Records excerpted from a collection
===
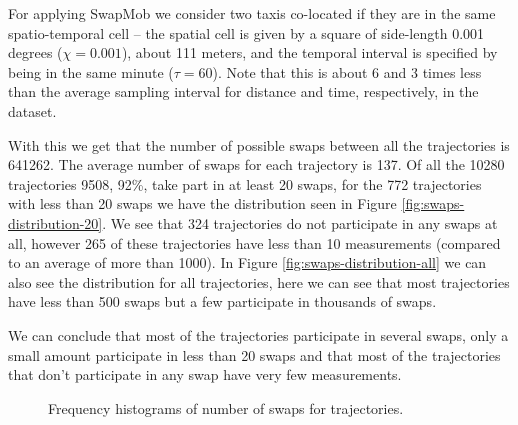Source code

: \documentclass{llncs}
\begin{document}
For applying SwapMob we consider two taxis co-located if they are in
the same spatio-temporal cell -- the spatial cell is given by a square of side-length 0.001 degrees ($\chi = 0.001$), about 111
meters, and the temporal interval is specified by being in the same minute ($\tau = 60$). 
Note that this is about 6 and 3 times less than the average sampling interval for distance and time, respectively, 
in the dataset.

With this we get that the number of possible swaps between all the
trajectories is 641262. The average number of swaps for each
trajectory is 137. Of all the 10280 trajectories 9508, 92\%, take part
in at least 20 swaps, for the 772 trajectories with less than 20 swaps
we have the distribution seen in Figure
\ref{fig:swaps-distribution-20}. We see that 324 trajectories do not
participate in any swaps at all, however 265 of these trajectories
have less than 10 measurements (compared to an average of more than
1000). In Figure \ref{fig:swaps-distribution-all} we can also see the
distribution for all trajectories, here we can see that most
trajectories have less than 500 swaps but a few participate in
thousands of swaps.

We can conclude that most of the trajectories participate in several
swaps, only a small amount participate in less than 20 swaps and that
most of the trajectories that don't participate in any swap have very
few measurements.

\begin{figure}
  \hfil
  \caption{Frequency histograms of number of swaps for trajectories.}
  \label{fig:swaps-distribution}
\end{figure}
\end{document}
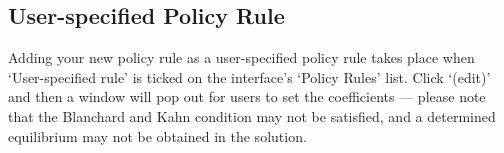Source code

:\documentclass[10pt,a4paper]{article}
\begin{document}
\subsection{User-specified Policy Rule}
\bigskip

Adding your new policy rule as a user-specified policy rule takes place when ‘User-specified rule’ is ticked on the interface’s ‘Policy Rules’ list. Click ‘(edit)’ and then a window will pop out for users to set the coefficients — please note that the Blanchard and Kahn condition may not be satisfied, and a determined equilibrium may not be obtained in the solution.



\end{document}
===
Copy word for word each line of the data above, from the first through the one containing "in at least", and include no pictures.

Exercise answer:
Source code

: \documentclass{llncs}
\begin{document}
For applying SwapMob we consider two taxis co-located if they are in
the same spatio-temporal cell -- the spatial cell is given by a square of side-length 0.001 degrees ($\chi = 0.001$), about 111
meters, and the temporal interval is specified by being in the same minute ($\tau = 60$). 
Note that this is about 6 and 3 times less than the average sampling interval for distance and time, respectively, 
in the dataset.

With this we get that the number of possible swaps between all the
trajectories is 641262. The average number of swaps for each
trajectory is 137. Of all the 10280 trajectories 9508, 92\%, take part
in at least 20 swaps, for the 772 trajectories with less than 20 swaps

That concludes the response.